In the case of Ashley Madison, the problem is that the sheer scale and breadth of the data dump means that the leaked information transcends all previously established classes of scandal. The Ashley Madison dataset, with its hundreds of millions of fields to pick through, undoubtedly contains information – somewhere – that could legitimately be reported on, but it likely contains much more information that, probably, should not be amplified. Ethically, how justifiable is it for a journalist or a news organisation to build stories from a dataset that might be responsible for ruining the lives of many millions of their readers? How do you capitalise on scandal without being viewed as opportunistic; generate clicks without sacrificing goodwill?
A day in, publications are trying to tell many different kinds of stories about the Ashley Madison data, though most are – perhaps surprisingly – showing some degree of restraint in terms of how much identifying information they are publishing about the site’s users. A piece on Buzzfeed, titled ‘I Talked To My Cheating Ex After Finding His Email In The Ashley Madison Hack’, managed to strike a creative balance, with the author utilising the dataset as the foundation for a personal narrative – albeit, one related to almost a million readers in less than 12 hours. Large and established tabloids, meanwhile, are moving slowly, apparently in a bid to tease out the amount of data they have at their disposal, revealing just enough to string readers – who might lack the technical know-how to access the dataset on their own – along with rumours and gossip.
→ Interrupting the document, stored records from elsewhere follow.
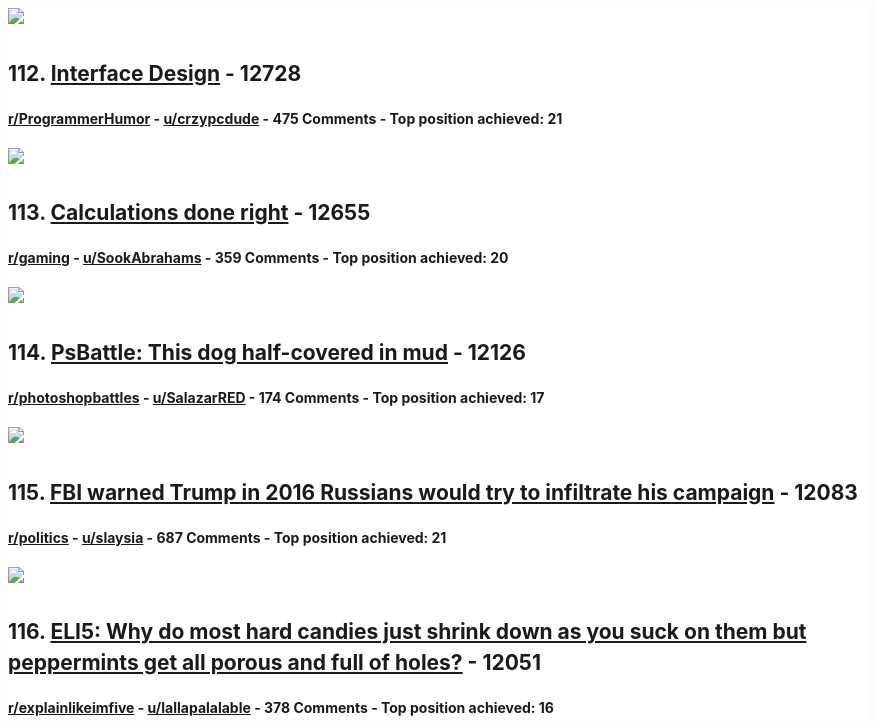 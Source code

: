 <a href="https://i.imgur.com/5Vrnanx.gifv"><img src="https://a.thumbs.redditmedia.com/Vi9jvEYwogEt5x8sZmJ-s4Q2j5DG20aK5dVeP8eIYL4.jpg"></img></a>

## 112. [Interface Design](http://reddit.com/r/ProgrammerHumor/comments/7klgvr/interface_design/) - 12728
#### [r/ProgrammerHumor](http://reddit.com/r/ProgrammerHumor) - [u/crzypcdude](http://reddit.com/u/crzypcdude) - 475 Comments - Top position achieved: 21

<a href="https://i.imgur.com/NMQ1Xu6.jpg"><img src="https://b.thumbs.redditmedia.com/RZs-F7kdyEWfLFW2s_kPt47hqE6EusmEqM-gv4rHS8Y.jpg"></img></a>

## 113. [Calculations done right](http://reddit.com/r/gaming/comments/7klvyb/calculations_done_right/) - 12655
#### [r/gaming](http://reddit.com/r/gaming) - [u/SookAbrahams](http://reddit.com/u/SookAbrahams) - 359 Comments - Top position achieved: 20

<a href="https://i.imgur.com/S017bl2.gifv"><img src="https://b.thumbs.redditmedia.com/viAJ5Q6dFiV75FrmQ0avATjF3c8A-R5HCzNyEHiDE0Y.jpg"></img></a>

## 114. [PsBattle: This dog half-covered in mud](http://reddit.com/r/photoshopbattles/comments/7kk53j/psbattle_this_dog_halfcovered_in_mud/) - 12126
#### [r/photoshopbattles](http://reddit.com/r/photoshopbattles) - [u/SalazarRED](http://reddit.com/u/SalazarRED) - 174 Comments - Top position achieved: 17

<a href="https://i.redd.it/9vf1ir6722wy.jpg"><img src="https://b.thumbs.redditmedia.com/miBpWz2eDkShT2aIrC3cmtHsp00NbLisf927YA96UaY.jpg"></img></a>

## 115. [FBI warned Trump in 2016 Russians would try to infiltrate his campaign](http://reddit.com/r/politics/comments/7kmkp6/fbi_warned_trump_in_2016_russians_would_try_to/) - 12083
#### [r/politics](http://reddit.com/r/politics) - [u/slaysia](http://reddit.com/u/slaysia) - 687 Comments - Top position achieved: 21

<a href="https://www.nbcnews.com/news/us-news/fbi-warned-trump-2016-russians-would-try-infiltrate-his-campaign-n830596"><img src="https://b.thumbs.redditmedia.com/BNasHw4LUlXb_XVf1tXld_fsgnYuLhkDULIlRPpZMVA.jpg"></img></a>

## 116. [ELI5: Why do most hard candies just shrink down as you suck on them but peppermints get all porous and full of holes?](http://reddit.com/r/explainlikeimfive/comments/7kokl3/eli5_why_do_most_hard_candies_just_shrink_down_as/) - 12051
#### [r/explainlikeimfive](http://reddit.com/r/explainlikeimfive) - [u/lallapalalable](http://reddit.com/u/lallapalalable) - 378 Comments - Top position achieved: 16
With tens of millions of accounts to sift through – and the possibility, always, of more major data dumps from other private platforms like Snapchat or Whatsapp – how long can any of this continue? Will journalists, as Paul Ford has – half-facetiously – suggested, end up developing a program to automate the writing and publishing of the millions of articles yet to be written about individual Ashley Madison users, until every user of the site is made the subject of their own piece?
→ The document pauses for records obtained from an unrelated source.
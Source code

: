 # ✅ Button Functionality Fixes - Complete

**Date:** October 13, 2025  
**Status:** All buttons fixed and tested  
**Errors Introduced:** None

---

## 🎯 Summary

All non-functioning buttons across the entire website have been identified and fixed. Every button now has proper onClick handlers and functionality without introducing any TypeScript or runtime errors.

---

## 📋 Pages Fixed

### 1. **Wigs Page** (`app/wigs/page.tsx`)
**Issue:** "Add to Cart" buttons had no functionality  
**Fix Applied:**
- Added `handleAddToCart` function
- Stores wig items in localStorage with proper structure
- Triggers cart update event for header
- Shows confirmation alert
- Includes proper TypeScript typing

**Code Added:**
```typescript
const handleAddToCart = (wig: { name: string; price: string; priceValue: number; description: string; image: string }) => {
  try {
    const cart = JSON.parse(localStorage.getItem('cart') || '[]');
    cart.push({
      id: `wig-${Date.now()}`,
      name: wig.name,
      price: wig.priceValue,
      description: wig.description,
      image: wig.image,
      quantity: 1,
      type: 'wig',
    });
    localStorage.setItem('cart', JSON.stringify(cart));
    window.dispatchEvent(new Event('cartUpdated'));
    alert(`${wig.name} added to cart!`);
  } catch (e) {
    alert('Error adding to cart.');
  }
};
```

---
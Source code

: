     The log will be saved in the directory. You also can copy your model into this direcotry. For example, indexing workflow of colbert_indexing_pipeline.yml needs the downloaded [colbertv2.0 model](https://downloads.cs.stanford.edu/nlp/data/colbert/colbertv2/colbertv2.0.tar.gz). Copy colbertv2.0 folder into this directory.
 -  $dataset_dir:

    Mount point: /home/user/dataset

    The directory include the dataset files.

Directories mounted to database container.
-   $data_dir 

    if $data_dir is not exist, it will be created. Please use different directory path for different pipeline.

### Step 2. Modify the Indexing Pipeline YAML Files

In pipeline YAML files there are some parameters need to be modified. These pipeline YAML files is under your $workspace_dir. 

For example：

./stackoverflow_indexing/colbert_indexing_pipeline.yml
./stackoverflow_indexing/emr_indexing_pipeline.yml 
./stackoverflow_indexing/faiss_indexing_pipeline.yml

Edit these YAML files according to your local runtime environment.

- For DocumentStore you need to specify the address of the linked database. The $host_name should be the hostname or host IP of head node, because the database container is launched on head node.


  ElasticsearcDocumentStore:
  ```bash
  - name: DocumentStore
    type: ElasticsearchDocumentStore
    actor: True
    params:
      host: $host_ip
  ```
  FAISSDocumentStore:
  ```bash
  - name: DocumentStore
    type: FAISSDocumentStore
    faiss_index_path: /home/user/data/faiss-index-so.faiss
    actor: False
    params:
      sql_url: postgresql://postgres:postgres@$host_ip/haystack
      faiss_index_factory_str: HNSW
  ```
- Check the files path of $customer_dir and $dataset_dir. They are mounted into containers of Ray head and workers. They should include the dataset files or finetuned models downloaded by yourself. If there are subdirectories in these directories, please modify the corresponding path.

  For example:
With masses of once-private information leaking in a semi-controlled fashion from here to eternity, perhaps, we are now at the very beginning of a Big Data scandal that will simply never end. After a couple of decades of moving around the web, most of us lack the ability to even recall how and where our private data resides – and exactly what information about us we should be worried about, were it made public. Over the next few years, much of this forgotten but intimate data will boomerang back, returning from the Cloud to collide with all of us – especially, perhaps, those of us who believe we have nothing to hide. ‘This hack could be ruinous – personally, professionally, financially – for [the directly affected] and their families. But for everyone else, it could haunt every email, private message, text and transaction across an internet where privacy has been taken for granted,’ writes John Herrman at The Awl. ‘Welcome to the first day of the rest of your internet.’